American mixed martial arts fighter

Eliot Andrew Marshall (born July 7, 1980) is a retired American mixed martial artist. He was a cast member on SpikeTV's The Ultimate Fighter: Team Nogueira vs. Team Mir.

==Background==
Marshall grew up in the Franklinville section of Franklin Township, Gloucester County, New Jersey and attended Delsea Regional High School. Influenced by Karate Kid, Marshall started practising Soo Bahk Do at the age of six, eventually placing second in the national championships and being promoted to 3rd degree black belt in the sport. Marshall started training jiu-jitsu in 1999 after moving to Colorado to attend the University of Colorado from where he graduated with a degree in mathematics.

==Mixed martial arts career==

===The Ultimate Fighter===
Eliot appeared on season 8 of The Ultimate Fighter. To be a castmember for the rest of the season he had to win his bout against Karn Grigoryan in the elimination round. Eliot lost the fight via a controversial split decision that shocked all spectators leaving many to believe that the judges thought Marshall was Grigoryan. Before Eliot left it was announced that a few fighters would be unable to continue onto the show, with Karn being one of them. Needing a replacement, Eliot was given a second chance.

He had his second fight in the house against Shane Primm, he defeated Primm by rear naked choke early in the first round. After the match, Eliot called out future opponent and TUF winner Ryan Bader.

Eliot got his match against Bader, but lost the fight by unanimous decision.

===Ultimate Fighting Championship===
Eliot defeated Jules Bruchez, his former castmate on The Ultimate Fighter, at the TUF 8 Finale.
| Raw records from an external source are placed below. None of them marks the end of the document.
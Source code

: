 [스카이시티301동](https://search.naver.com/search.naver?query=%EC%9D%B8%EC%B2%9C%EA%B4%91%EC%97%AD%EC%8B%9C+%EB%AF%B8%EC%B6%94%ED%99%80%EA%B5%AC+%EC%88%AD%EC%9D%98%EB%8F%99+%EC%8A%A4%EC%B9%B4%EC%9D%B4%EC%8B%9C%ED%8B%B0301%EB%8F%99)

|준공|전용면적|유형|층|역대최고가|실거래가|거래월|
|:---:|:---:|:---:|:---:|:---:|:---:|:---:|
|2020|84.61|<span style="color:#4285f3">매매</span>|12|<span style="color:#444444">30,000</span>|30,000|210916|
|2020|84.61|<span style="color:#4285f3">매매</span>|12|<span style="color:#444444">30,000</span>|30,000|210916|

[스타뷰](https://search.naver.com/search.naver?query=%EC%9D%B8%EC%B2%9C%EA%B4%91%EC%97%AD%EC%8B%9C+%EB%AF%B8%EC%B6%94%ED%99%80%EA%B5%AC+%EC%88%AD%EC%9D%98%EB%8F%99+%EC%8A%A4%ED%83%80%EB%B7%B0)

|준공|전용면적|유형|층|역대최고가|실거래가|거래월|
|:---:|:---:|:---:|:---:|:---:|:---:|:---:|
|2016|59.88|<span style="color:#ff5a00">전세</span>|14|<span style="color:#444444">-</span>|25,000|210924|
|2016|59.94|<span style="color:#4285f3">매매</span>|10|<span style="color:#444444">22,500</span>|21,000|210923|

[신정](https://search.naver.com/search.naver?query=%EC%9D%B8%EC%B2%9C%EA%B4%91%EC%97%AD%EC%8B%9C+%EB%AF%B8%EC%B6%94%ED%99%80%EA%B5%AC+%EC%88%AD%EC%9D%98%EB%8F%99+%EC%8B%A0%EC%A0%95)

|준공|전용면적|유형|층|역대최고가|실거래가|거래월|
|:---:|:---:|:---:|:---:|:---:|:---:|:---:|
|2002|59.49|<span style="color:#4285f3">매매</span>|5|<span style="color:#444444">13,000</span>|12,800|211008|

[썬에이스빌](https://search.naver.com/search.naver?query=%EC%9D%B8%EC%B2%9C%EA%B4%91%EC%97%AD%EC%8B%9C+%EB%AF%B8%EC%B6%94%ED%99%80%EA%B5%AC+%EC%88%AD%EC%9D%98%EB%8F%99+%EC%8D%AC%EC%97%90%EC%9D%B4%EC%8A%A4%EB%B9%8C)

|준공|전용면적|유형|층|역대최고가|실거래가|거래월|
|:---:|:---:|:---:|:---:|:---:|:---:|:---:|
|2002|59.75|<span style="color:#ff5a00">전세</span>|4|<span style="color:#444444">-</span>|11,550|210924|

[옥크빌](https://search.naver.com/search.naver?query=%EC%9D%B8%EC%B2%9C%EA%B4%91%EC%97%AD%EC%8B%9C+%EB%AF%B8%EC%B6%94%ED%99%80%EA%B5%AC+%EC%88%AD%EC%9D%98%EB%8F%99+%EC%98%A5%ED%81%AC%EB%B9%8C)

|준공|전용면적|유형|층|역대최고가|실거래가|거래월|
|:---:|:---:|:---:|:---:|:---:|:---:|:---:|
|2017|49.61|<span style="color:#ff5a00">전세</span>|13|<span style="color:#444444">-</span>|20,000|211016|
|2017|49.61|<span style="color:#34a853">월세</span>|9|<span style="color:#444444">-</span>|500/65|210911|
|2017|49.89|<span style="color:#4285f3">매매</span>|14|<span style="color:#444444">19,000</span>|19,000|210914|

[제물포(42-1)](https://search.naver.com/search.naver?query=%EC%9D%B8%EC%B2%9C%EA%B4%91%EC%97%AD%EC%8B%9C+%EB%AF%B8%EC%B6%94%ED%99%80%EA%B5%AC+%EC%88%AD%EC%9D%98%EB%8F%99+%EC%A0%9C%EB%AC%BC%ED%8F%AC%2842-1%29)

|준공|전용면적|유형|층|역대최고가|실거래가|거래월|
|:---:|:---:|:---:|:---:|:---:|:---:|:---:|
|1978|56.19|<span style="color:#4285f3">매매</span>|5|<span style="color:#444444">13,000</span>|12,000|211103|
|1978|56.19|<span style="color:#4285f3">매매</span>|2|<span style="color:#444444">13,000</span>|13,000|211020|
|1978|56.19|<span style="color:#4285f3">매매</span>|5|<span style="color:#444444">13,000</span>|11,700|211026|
His next fight was against Vinicius Magalhães at UFC 97, whom he defeated by unanimous decision.

He fought Jason Brilz on September 19, 2009 at UFC 103 in a closely contested bout, winning by controversial split decision.

Marshall then faced former IFL Light Heavyweight Champion Vladimir Matyushenko on March 21, 2010 at UFC LIVE: Vera vs. Jones. Marshall lost a split decision (30-27, 28–29, 30–27).
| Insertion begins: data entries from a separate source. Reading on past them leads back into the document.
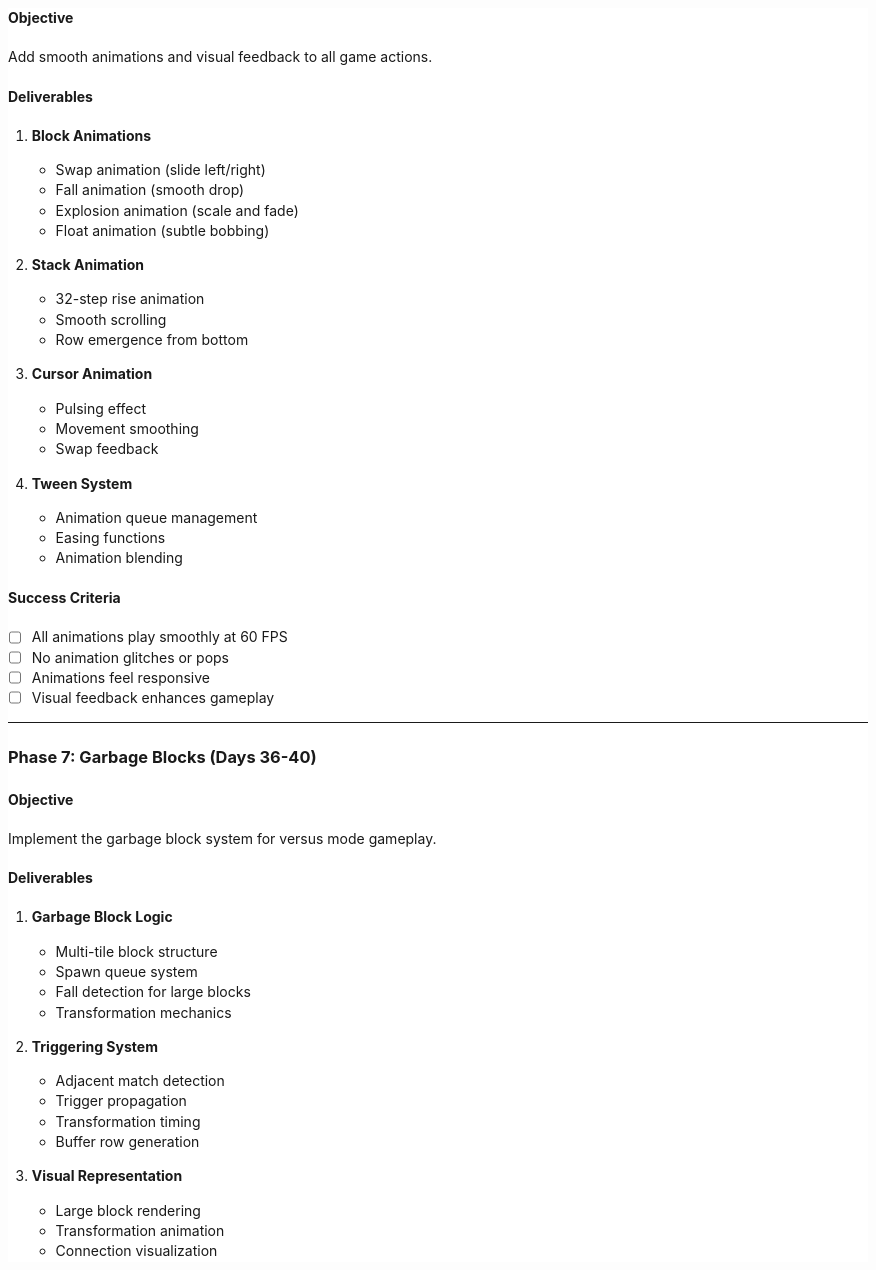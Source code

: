 #### Objective
Add smooth animations and visual feedback to all game actions.

#### Deliverables
1. **Block Animations**
   - Swap animation (slide left/right)
   - Fall animation (smooth drop)
   - Explosion animation (scale and fade)
   - Float animation (subtle bobbing)

2. **Stack Animation**
   - 32-step rise animation
   - Smooth scrolling
   - Row emergence from bottom

3. **Cursor Animation**
   - Pulsing effect
   - Movement smoothing
   - Swap feedback

4. **Tween System**
   - Animation queue management
   - Easing functions
   - Animation blending

#### Success Criteria
- [ ] All animations play smoothly at 60 FPS
- [ ] No animation glitches or pops
- [ ] Animations feel responsive
- [ ] Visual feedback enhances gameplay

---

### Phase 7: Garbage Blocks (Days 36-40)

#### Objective
Implement the garbage block system for versus mode gameplay.

#### Deliverables
1. **Garbage Block Logic**
   - Multi-tile block structure
   - Spawn queue system
   - Fall detection for large blocks
   - Transformation mechanics

2. **Triggering System**
   - Adjacent match detection
   - Trigger propagation
   - Transformation timing
   - Buffer row generation

3. **Visual Representation**
   - Large block rendering
   - Transformation animation
   - Connection visualization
Following his loss to Matyushenko, Marshall was released from the promotion along with UFC veteran Shannon Gugerty.

===Post UFC===
Despite his cut from the UFC, he was featured in the countdown show for UFC 111: St-Pierre vs Hardy from the camp of then-Interim Heavyweight Championship challenger Shane Carwin.

Eliot Marshall was expected to face Chris McNally at the Nemesis Fighting: MMA Global Invasion at the Hard rock in Punta Cana, Dominican Republic, but event was postponed to avoid a storm. The fight was rescheduled for December 10, 2010.

===Return to the UFC===
Marshall faced Luiz Cané on March 19, 2011 at UFC 128, replacing an injured Karlos Vemola. He lost the fight via TKO in the first round.

Marshall fought Brandon Vera on October 29, 2011 at UFC 137, losing a unanimous decision.

After the loss to Vera, Marshall was released by the UFC and later announced his retirement from MMA competition.

==Personal life==
Eliot and his wife Renee have two sons. After retiring from professional competition, Eliot took over the head coach position of Team Elevation with notable students like two-time UFC Bantamweight champion TJ Dillashaw, Curtis Blaydes, Alistair Overeem, Neil Magny, Cory Sandhagen among others.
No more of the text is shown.